Electoral (Funding, Expenditure, and Disclosure) Amendment Bill
16/10/2013
The Hon. K.L. VINCENT: I speak in favour of the Electoral (Funding, Expenditure and Disclosure) Amendment Bill 2013. The initial intent of this bill is a good one. Most other states and territory jurisdictions have had public funding for some time. The principles of providing public funding, limiting election expenditure and providing greater transparency for all political donations within our electoral system are noble ideals.
I would say, however, that Dignity for Disability is not at all impressed with the fashion that this particular change is being brought on for rapid debate this evening. I understand that, again, the major parties have forced debate to be brought on because they are in agreement with each other. Well, isn’t that nice! I do not know why the Attorney-General expressed concern that this legislative agenda is stifled by the good and honest debate of this Legislative Council yesterday when really all he has do to ram legislation through this chamber is combine with the opposition when he feels so inclined. It might be undemocratic, it might deny the many South Australians who voted for something other than the major parties to have their views represented, but, hey, it does not matter, the government can drill on with their panicked legislative agenda.

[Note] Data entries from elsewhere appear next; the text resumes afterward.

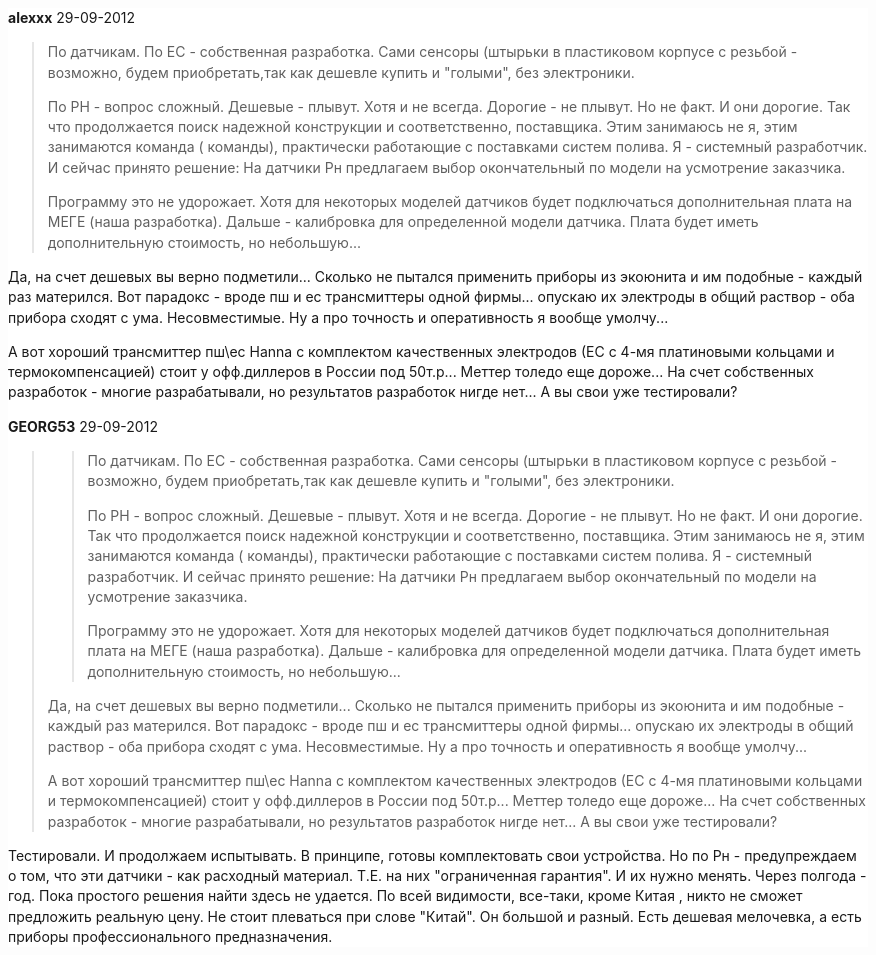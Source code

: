 
**alexxx** 29-09-2012

> По датчикам. По ЕС - собственная разработка. Сами сенсоры (штырьки в пластиковом корпусе с резьбой - возможно, будем приобретать,так как дешевле купить и "голыми", без электроники.
> 
> По РН - вопрос сложный. Дешевые - плывут. Хотя и не всегда. Дорогие - не плывут. Но не факт. И они дорогие. Так что продолжается поиск надежной конструкции и соответственно, поставщика. Этим занимаюсь не я, этим занимаются команда ( команды), практически работающие с поставками систем полива. Я - системный разработчик. И сейчас принято решение: На датчики Рн предлагаем выбор окончательный по модели на усмотрение заказчика. 
> 
> Программу это не удорожает. Хотя для некоторых моделей датчиков будет подключаться дополнительная плата на МЕГЕ (наша разработка). Дальше - калибровка для определенной модели датчика. Плата будет иметь дополнительную стоимость, но небольшую...

Да, на счет дешевых вы верно подметили... Сколько не пытался применить приборы из экоюнита и им подобные - каждый раз матерился. Вот парадокс - вроде пш и ес трансмиттеры одной фирмы... опускаю их электроды в общий раствор - оба прибора сходят с ума. Несовместимые. Ну а про точность и оперативность я вообще умолчу...

А вот хороший трансмиттер пш\ес Hannа с комплектом качественных электродов (ЕС с 4-мя платиновыми кольцами и термокомпенсацией) стоит у офф.диллеров в России под 50т.р... Меттер толедо еще дороже... На счет собственных разработок - многие разрабатывали, но результатов разработок нигде нет... А вы свои уже тестировали? 


**GEORG53** 29-09-2012

> > По датчикам. По ЕС - собственная разработка. Сами сенсоры (штырьки в пластиковом корпусе с резьбой - возможно, будем приобретать,так как дешевле купить и "голыми", без электроники.
> > 
> > По РН - вопрос сложный. Дешевые - плывут. Хотя и не всегда. Дорогие - не плывут. Но не факт. И они дорогие. Так что продолжается поиск надежной конструкции и соответственно, поставщика. Этим занимаюсь не я, этим занимаются команда ( команды), практически работающие с поставками систем полива. Я - системный разработчик. И сейчас принято решение: На датчики Рн предлагаем выбор окончательный по модели на усмотрение заказчика. 
> > 
> > Программу это не удорожает. Хотя для некоторых моделей датчиков будет подключаться дополнительная плата на МЕГЕ (наша разработка). Дальше - калибровка для определенной модели датчика. Плата будет иметь дополнительную стоимость, но небольшую...
> 
> 
> 
> Да, на счет дешевых вы верно подметили... Сколько не пытался применить приборы из экоюнита и им подобные - каждый раз матерился. Вот парадокс - вроде пш и ес трансмиттеры одной фирмы... опускаю их электроды в общий раствор - оба прибора сходят с ума. Несовместимые. Ну а про точность и оперативность я вообще умолчу...
> 
> А вот хороший трансмиттер пш\ес Hannа с комплектом качественных электродов (ЕС с 4-мя платиновыми кольцами и термокомпенсацией) стоит у офф.диллеров в России под 50т.р... Меттер толедо еще дороже... На счет собственных разработок - многие разрабатывали, но результатов разработок нигде нет... А вы свои уже тестировали?

Тестировали. И продолжаем испытывать. В принципе, готовы комплектовать свои устройства. Но по Рн - предупреждаем о том, что эти датчики - как расходный материал. Т.Е. на них "ограниченная гарантия". И их нужно менять. Через полгода - год. Пока простого решения найти здесь не удается. По всей видимости, все-таки, кроме Китая , никто не сможет предложить реальную цену. Не стоит плеваться при слове "Китай". Он большой и разный. Есть дешевая мелочевка, а есть приборы профессионального предназначения.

I find all of this quite ironic when the title of Premier Jay Weatherill’s press release of Tuesday 10 September 2013 announcing this bill is ‘Integrity’. I am not entirely sure, personally, how much integrity is involved in the directors and key players of the two major political parties holding high level discussions in relation to this bill, excluding the Independent and minor parties in discussion on this bill by urgently bringing on this debate.
I thank the Attorney-General’s office for providing a briefing on this bill and for their attempts to provide up-to-date information, despite the fact that they are probably struggling to keep up with the Attorney-General’s latest discussions. I would acknowledge that I have received the submission from the Electoral Reform Society of South Australia via their secretary, Deane Crabb, on this bill. The first serious concern the Electoral Reform Society raises is why this bill is being dealt with in such a hurried fashion. That is a very good question. It seems to be on a long list of urgent legislation we have been asked to pass in the next 11 days, as if this government did not have the last 11½ years to push through its agenda. Anyway, perhaps I am digressing just a little.
The Electoral Reform Society suggests that, given we are one of the last jurisdictions to put public electoral funding into operation, we should be doing so after consideration of a select committee. As this bill is not implementing public funding until the 2018 election, with some measures to be in place from 1 July 2015, the society queries the need for this bill to pass this week. Could the government please explain the reason for this urgent rush? Is the only possible moment that the major parties can agree on this issue today? Have the stars aligned in a way that I do not seem to understand and could the government please explain this?
The society also points out that the funding should be provided whether voting reaches 4 per cent or not. I know that interstate this does not occur, but the society argues that every vote should be given the same value so funding should be allocated accordingly whether a candidate achieves one vote or 250,000 votes. Why is this not the case in this legislation?
In summary, the society feels that if taxpayers are to pay for the privilege of there being fair and transparent election in this state, there also needs to be fair and transparent legislation, and I certainly agree with that concern. This process is not giving that impression, with discussion and deals being done behind closed doors.